La librairie Maughin était pleine comme un œuf, jeudi dernier, à l’occasion de la rencontre littéraire avec l’écrivain Leïla Sebbar, organisée par Chantal Lefevre, initiatrice des “Causeries blidéennes”, avec l’association Mémoire de la Méditerranée.
Professeurs d’université d’ici et d’ailleurs, tels Christiane Chaulet-Achour, Bouba Tabti, Paul Faisant, Mme Amhis, Mlle Lounis, Faïza et M’hamed Bensemmane,
écrivains et écrivaines, critiques littéraires, journalistes, étudiants…
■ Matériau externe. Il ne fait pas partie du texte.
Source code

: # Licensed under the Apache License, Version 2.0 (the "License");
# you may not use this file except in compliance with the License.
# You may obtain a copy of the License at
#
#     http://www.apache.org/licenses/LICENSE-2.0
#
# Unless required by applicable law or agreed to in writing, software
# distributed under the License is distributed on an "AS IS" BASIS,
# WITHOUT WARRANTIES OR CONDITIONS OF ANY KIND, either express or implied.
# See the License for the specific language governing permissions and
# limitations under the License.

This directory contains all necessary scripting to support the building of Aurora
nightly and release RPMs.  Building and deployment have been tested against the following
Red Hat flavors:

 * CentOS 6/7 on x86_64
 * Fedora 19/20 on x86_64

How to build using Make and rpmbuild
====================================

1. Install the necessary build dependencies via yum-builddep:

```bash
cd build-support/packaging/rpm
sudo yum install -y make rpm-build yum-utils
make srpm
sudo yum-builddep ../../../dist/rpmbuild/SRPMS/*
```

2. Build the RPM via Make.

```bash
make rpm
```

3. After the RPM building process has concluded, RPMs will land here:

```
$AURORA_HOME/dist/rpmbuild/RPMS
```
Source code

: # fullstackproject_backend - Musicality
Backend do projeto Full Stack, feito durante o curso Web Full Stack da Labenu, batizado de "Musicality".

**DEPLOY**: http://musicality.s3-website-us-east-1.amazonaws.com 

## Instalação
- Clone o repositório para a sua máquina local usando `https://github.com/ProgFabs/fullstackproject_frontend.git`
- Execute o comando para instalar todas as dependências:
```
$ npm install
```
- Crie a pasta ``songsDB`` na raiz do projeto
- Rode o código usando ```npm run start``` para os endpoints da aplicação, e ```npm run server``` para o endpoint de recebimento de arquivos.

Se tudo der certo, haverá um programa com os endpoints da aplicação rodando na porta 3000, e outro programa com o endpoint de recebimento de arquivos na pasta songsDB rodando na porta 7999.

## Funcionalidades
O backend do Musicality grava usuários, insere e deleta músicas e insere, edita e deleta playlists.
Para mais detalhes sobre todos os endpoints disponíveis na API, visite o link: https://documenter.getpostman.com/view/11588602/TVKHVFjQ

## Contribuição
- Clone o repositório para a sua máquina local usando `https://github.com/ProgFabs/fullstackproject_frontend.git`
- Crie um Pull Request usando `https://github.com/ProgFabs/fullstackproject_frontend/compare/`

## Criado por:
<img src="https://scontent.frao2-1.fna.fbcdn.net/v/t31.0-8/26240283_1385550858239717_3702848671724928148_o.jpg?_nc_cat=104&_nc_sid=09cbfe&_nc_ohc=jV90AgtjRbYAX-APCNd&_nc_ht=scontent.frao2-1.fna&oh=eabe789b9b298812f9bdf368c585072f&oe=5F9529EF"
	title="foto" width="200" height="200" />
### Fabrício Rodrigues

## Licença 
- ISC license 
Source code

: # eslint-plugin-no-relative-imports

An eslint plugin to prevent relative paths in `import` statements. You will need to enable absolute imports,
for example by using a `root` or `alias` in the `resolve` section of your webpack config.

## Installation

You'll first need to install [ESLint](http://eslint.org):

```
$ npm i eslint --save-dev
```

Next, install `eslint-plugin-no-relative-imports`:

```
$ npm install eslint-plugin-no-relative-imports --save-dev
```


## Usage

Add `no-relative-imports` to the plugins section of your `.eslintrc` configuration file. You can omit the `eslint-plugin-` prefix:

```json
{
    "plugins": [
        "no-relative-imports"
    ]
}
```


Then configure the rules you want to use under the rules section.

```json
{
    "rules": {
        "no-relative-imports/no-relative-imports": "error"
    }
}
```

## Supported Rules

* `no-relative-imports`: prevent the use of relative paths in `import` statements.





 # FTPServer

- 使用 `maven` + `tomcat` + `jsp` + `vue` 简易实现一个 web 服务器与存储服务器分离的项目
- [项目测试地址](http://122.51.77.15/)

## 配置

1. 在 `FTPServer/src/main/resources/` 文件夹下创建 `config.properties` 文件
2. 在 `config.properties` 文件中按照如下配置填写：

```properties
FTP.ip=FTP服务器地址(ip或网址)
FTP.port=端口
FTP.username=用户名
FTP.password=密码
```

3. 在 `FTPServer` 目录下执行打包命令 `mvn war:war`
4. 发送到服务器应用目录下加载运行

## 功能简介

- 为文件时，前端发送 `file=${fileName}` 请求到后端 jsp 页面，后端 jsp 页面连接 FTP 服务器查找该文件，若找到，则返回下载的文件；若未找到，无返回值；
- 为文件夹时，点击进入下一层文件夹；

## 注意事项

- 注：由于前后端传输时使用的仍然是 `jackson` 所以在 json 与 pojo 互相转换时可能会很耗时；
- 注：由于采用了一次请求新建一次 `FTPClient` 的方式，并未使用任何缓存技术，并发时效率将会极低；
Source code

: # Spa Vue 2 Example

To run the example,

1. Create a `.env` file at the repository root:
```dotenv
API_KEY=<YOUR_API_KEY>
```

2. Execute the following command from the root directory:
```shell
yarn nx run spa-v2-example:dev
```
Quatre heures durant lesquelles, en dépit de la chaleur et de l’inconfort de la position (debout, pour beaucoup), l’assistance était suspendue aux lèvres de l’invitée de la causerie, venue en pèlerinage dans la vile de sa jeunesse, celle d’Elissa Rhaïs, la romancière juive de Blida, de Jean Daniel, éditorialiste et directeur du Nouvel Observateur, celle encore des années de pensionnaire au lycée de jeunes filles (aujourd’hui lycée El Feth, le même établissement où a été scolarisée Leïla Sebbar) d’Assia Djebbar. Quatre heures qui auront laissé le public sur sa faim, tant elles sont passées vite. Mes Algéries, premier recueil de nouvelles publié en Algérie aux Editions Dar El Gharb (2004) est encore une œuvre des “Algéries” des deux rives (l’ombre de la “langue du pays”, de “l’homme du pays” plane, réelle, sur l’autre rive), de l’exil volontaire ou forcé, du silence, des silences, ceux de l’histoire…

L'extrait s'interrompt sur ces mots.